What should a gardener do? First of all, regularly monitor the temperature with the help of thermometers placed inside and outside the greenhouse or, better, psychrometers (devices with two thermometers, one of which has a reservoir covered with a damp cloth), allowing you to simultaneously monitor the temperature and relative humidity of the air, which is very important . To protect against overheating, it is good to have wide doors on both end walls of the greenhouse. Together with fresh cold air, a stream of carbon dioxide rushes into the greenhouse through the ajar doors, which significantly increases photosynthesis, especially when there is a lack of light.

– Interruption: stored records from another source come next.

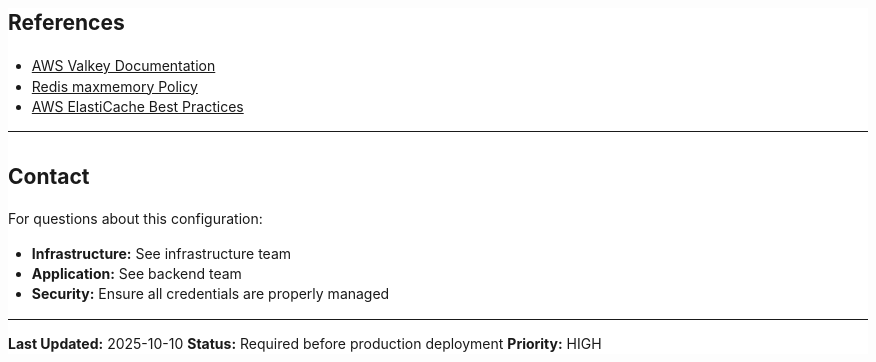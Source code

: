 
## References

- [AWS Valkey Documentation](https://docs.aws.amazon.com/memorydb/latest/devguide/what-is.html)
- [Redis maxmemory Policy](https://redis.io/docs/manual/eviction/)
- [AWS ElastiCache Best Practices](https://docs.aws.amazon.com/AmazonElastiCache/latest/red-ug/BestPractices.html)

---

## Contact

For questions about this configuration:
- **Infrastructure:** See infrastructure team
- **Application:** See backend team
- **Security:** Ensure all credentials are properly managed

---

**Last Updated:** 2025-10-10
**Status:** Required before production deployment
**Priority:** HIGH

If this is not enough, side windows are needed, the simplest thing is to nail the film down from the sides to the wooden slats and roll it up, lifting it to the desired height.

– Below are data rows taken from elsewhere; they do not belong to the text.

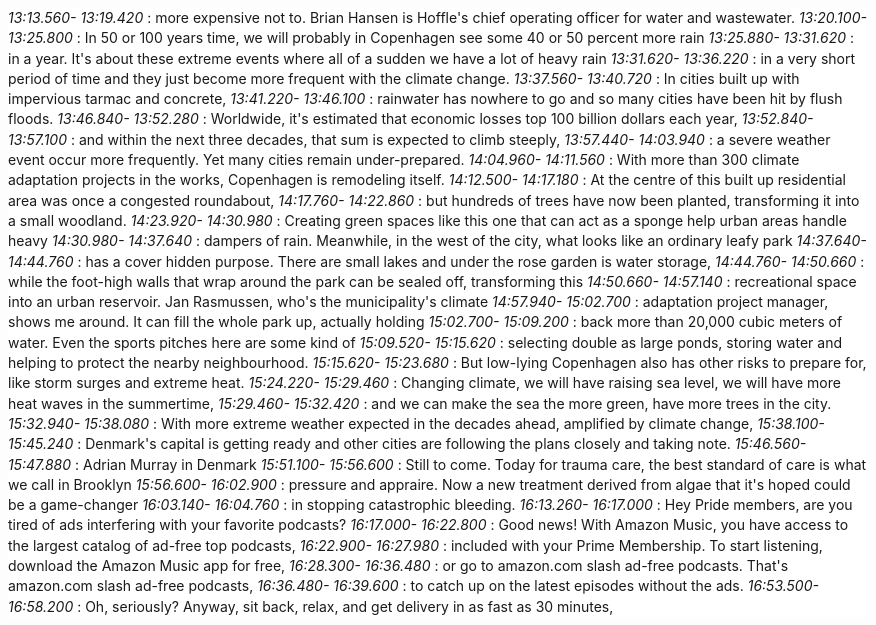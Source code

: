 *13:13.560- 13:19.420* :  more expensive not to. Brian Hansen is Hoffle's chief operating officer for water and wastewater.
*13:20.100- 13:25.800* :  In 50 or 100 years time, we will probably in Copenhagen see some 40 or 50 percent more rain
*13:25.880- 13:31.620* :  in a year. It's about these extreme events where all of a sudden we have a lot of heavy rain
*13:31.620- 13:36.220* :  in a very short period of time and they just become more frequent with the climate change.
*13:37.560- 13:40.720* :  In cities built up with impervious tarmac and concrete,
*13:41.220- 13:46.100* :  rainwater has nowhere to go and so many cities have been hit by flush floods.
*13:46.840- 13:52.280* :  Worldwide, it's estimated that economic losses top 100 billion dollars each year,
*13:52.840- 13:57.100* :  and within the next three decades, that sum is expected to climb steeply,
*13:57.440- 14:03.940* :  a severe weather event occur more frequently. Yet many cities remain under-prepared.
*14:04.960- 14:11.560* :  With more than 300 climate adaptation projects in the works, Copenhagen is remodeling itself.
*14:12.500- 14:17.180* :  At the centre of this built up residential area was once a congested roundabout,
*14:17.760- 14:22.860* :  but hundreds of trees have now been planted, transforming it into a small woodland.
*14:23.920- 14:30.980* :  Creating green spaces like this one that can act as a sponge help urban areas handle heavy
*14:30.980- 14:37.640* :  dampers of rain. Meanwhile, in the west of the city, what looks like an ordinary leafy park
*14:37.640- 14:44.760* :  has a cover hidden purpose. There are small lakes and under the rose garden is water storage,
*14:44.760- 14:50.660* :  while the foot-high walls that wrap around the park can be sealed off, transforming this
*14:50.660- 14:57.140* :  recreational space into an urban reservoir. Jan Rasmussen, who's the municipality's climate
*14:57.940- 15:02.700* :  adaptation project manager, shows me around. It can fill the whole park up, actually holding
*15:02.700- 15:09.200* :  back more than 20,000 cubic meters of water. Even the sports pitches here are some kind of
*15:09.520- 15:15.620* :  selecting double as large ponds, storing water and helping to protect the nearby neighbourhood.
*15:15.620- 15:23.680* :  But low-lying Copenhagen also has other risks to prepare for, like storm surges and extreme heat.
*15:24.220- 15:29.460* :  Changing climate, we will have raising sea level, we will have more heat waves in the summertime,
*15:29.460- 15:32.420* :  and we can make the sea the more green, have more trees in the city.
*15:32.940- 15:38.080* :  With more extreme weather expected in the decades ahead, amplified by climate change,
*15:38.100- 15:45.240* :  Denmark's capital is getting ready and other cities are following the plans closely and taking note.
*15:46.560- 15:47.880* :  Adrian Murray in Denmark
*15:51.100- 15:56.600* :  Still to come. Today for trauma care, the best standard of care is what we call in Brooklyn
*15:56.600- 16:02.900* :  pressure and appraire. Now a new treatment derived from algae that it's hoped could be a game-changer
*16:03.140- 16:04.760* :  in stopping catastrophic bleeding.
*16:13.260- 16:17.000* :  Hey Pride members, are you tired of ads interfering with your favorite podcasts?
*16:17.000- 16:22.800* :  Good news! With Amazon Music, you have access to the largest catalog of ad-free top podcasts,
*16:22.900- 16:27.980* :  included with your Prime Membership. To start listening, download the Amazon Music app for free,
*16:28.300- 16:36.480* :  or go to amazon.com slash ad-free podcasts. That's amazon.com slash ad-free podcasts,
*16:36.480- 16:39.600* :  to catch up on the latest episodes without the ads.
*16:53.500- 16:58.200* :  Oh, seriously? Anyway, sit back, relax, and get delivery in as fast as 30 minutes,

A few words about soil nutrition of plants. Until now, many gardeners believe that a bountiful crop of vegetables can be grown only with the help of organic fertilizers. Mineral fertilizers, in their opinion, are solid toxic nitrates.

As for nitrates, there is a very wise commandment: "Do not overfeed!" Fertilizers should be applied as much as the plants need, and not immediately, but fractionally, as they are consumed. The journal "Science and Life" has already written about all this many times (see No. 4, 1992; No. 6, 1993; Nos. 3, 4, 5, 1999).

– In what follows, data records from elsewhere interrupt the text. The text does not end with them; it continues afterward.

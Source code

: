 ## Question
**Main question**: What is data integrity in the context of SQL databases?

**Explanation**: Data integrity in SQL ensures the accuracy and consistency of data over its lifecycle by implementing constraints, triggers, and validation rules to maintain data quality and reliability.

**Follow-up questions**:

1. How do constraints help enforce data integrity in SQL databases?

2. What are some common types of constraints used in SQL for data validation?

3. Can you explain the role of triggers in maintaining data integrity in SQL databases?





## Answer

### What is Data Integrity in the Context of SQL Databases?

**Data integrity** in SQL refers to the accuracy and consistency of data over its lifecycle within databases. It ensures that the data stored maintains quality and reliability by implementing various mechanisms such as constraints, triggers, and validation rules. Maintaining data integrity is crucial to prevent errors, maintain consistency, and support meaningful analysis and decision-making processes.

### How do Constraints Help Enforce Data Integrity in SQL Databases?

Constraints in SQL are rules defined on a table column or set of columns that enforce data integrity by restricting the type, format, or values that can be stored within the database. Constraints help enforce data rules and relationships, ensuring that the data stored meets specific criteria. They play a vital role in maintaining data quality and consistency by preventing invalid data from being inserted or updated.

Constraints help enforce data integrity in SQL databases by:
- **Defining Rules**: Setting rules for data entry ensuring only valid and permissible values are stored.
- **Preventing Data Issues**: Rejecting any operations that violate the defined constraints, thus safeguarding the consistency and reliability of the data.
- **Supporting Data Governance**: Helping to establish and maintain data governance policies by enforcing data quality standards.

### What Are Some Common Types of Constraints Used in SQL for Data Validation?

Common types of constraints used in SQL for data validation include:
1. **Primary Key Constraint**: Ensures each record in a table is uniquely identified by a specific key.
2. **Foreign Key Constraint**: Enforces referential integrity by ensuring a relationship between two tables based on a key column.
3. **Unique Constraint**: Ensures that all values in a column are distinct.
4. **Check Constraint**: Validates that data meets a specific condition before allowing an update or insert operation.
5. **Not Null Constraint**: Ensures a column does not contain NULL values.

In conclusion, a few words about growing vegetables on balconies and loggias. We live in a one-room apartment on the second floor of a brick house in the Krasnogorsk district of the Moscow region. There are no buildings or shading trees nearby. The size of the balcony is 3 meters by 70 cm. We grow vegetables according to the method of the American vegetable grower Dr. J. Mittlider on a mixture of sawdust and sand. We take six liter mugs of sawdust (without chips), three mugs of sand (without clay), two tablespoons (with top) of nutrient mixture No. 1 and one tablespoon (with top) of mixture No. 2. Prepare mixture No. 1 as follows: 5 kg ground limestone or dolomite flour mixed with 40 g of boric acid; mix No. 2-3 kg of the Azofoska complex fertilizer is mixed with 450 g (two and a half glasses) of magnesium sulfate and 3 teaspoons (without top) of boric and molybdic acid.

With the prepared mixture, we fill plastic troughs for flowers and basins with 0.5 cm holes in the bottom and sides. To feed plants in 1 liter of hot water, dissolve four teaspoons (with top) of mixture No. 2. Every time before feeding, we take 100 g of the solution from the prepared container and dilute it 10 times with water. This amount is enough to feed about 10 plants. Feeding frequency: in clear warm sunny weather - once every 7-10 days, in cold and cloudy weather - twice a month.

We grow cucumbers in troughs, tomatoes in basins, 1-3 pieces each, depending on the size of the dishes. We collect a kilogram of tomatoes from each bush. We grow them mainly from purchased seedlings. True, in 1999 they themselves grew seedlings, but they were somewhat late with sowing seeds, and “toy” tomatoes 40 cm high grew out of it, completely strewn with bright red fruits, each the size of a plum. But they were so beautiful that many passers-by involuntarily stopped to admire this miracle.

Each balcony has its own conditions for growing plants, and it cannot be said in advance that all vegetables will grow poorly on the north side, and on the contrary, well on the south. A necessary condition for all cases: the glazed front and especially the end sides of the balcony should open to their entire width. If this is not the case, it is better to leave the balcony or loggia unglazed, and in cold weather bring plants into the room.

GARDENER - NOTE

Many new varieties of vegetable crops make it possible to avoid discrepancy between their requirements and real growing conditions. So, resistant to: lack of light - hybrids of tomato F 1 Olya, eggplant F 1 Pluton, lettuce varieties Ballet, Keltic; to low temperatures - pumpkin varieties Smile, Berlin parsley, Detroit beets, Chernavka radishes, Sirius cucumbers, tomato hybrids F 1 Lelya, F 1 Olya; to drought - cucumber hybrids F 1 Mazay, varieties of radish Zlata, eggplant Quartet.